▶ [Problem to solve]
Copy out the lines of the records below, and only those lines, from the one with "# Privacy Policy for AI Filename Generator" through the one with "## 7. Contact Information", exactly as they appear.

------------------------------------

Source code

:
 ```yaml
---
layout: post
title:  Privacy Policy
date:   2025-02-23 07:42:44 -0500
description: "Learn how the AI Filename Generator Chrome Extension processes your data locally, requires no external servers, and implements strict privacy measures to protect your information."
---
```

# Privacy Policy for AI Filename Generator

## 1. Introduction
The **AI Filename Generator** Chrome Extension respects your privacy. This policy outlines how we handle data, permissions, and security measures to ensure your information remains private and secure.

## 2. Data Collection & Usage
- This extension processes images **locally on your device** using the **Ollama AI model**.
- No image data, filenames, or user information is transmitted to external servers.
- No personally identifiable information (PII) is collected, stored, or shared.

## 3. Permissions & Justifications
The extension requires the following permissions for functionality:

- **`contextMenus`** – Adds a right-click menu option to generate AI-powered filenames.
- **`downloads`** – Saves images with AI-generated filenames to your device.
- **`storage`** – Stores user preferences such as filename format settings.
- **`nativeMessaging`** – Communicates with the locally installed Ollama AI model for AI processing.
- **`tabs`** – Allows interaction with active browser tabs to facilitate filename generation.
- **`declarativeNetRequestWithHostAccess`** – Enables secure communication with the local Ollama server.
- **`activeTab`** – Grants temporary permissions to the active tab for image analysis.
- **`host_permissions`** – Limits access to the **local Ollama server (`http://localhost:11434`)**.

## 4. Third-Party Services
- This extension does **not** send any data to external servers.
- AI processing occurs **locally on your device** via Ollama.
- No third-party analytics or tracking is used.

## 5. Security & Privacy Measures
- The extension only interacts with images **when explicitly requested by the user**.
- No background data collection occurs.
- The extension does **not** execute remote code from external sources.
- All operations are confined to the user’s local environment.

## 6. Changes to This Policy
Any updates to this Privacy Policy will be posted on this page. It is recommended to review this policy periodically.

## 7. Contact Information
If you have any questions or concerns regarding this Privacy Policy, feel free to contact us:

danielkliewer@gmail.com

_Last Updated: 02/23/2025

------------------------------------

▶ [Answer to the problem]
# Privacy Policy for AI Filename Generator

## 1. Introduction
The **AI Filename Generator** Chrome Extension respects your privacy. This policy outlines how we handle data, permissions, and security measures to ensure your information remains private and secure.

## 2. Data Collection & Usage
- This extension processes images **locally on your device** using the **Ollama AI model**.
- No image data, filenames, or user information is transmitted to external servers.
- No personally identifiable information (PII) is collected, stored, or shared.

## 3. Permissions & Justifications
The extension requires the following permissions for functionality:

- **`contextMenus`** – Adds a right-click menu option to generate AI-powered filenames.
- **`downloads`** – Saves images with AI-generated filenames to your device.
- **`storage`** – Stores user preferences such as filename format settings.
- **`nativeMessaging`** – Communicates with the locally installed Ollama AI model for AI processing.
- **`tabs`** – Allows interaction with active browser tabs to facilitate filename generation.
- **`declarativeNetRequestWithHostAccess`** – Enables secure communication with the local Ollama server.
- **`activeTab`** – Grants temporary permissions to the active tab for image analysis.
- **`host_permissions`** – Limits access to the **local Ollama server (`http://localhost:11434`)**.

## 4. Third-Party Services
- This extension does **not** send any data to external servers.
- AI processing occurs **locally on your device** via Ollama.
- No third-party analytics or tracking is used.

## 5. Security & Privacy Measures
- The extension only interacts with images **when explicitly requested by the user**.
- No background data collection occurs.
- The extension does **not** execute remote code from external sources.
- All operations are confined to the user’s local environment.

## 6. Changes to This Policy
Any updates to this Privacy Policy will be posted on this page. It is recommended to review this policy periodically.

## 7. Contact Information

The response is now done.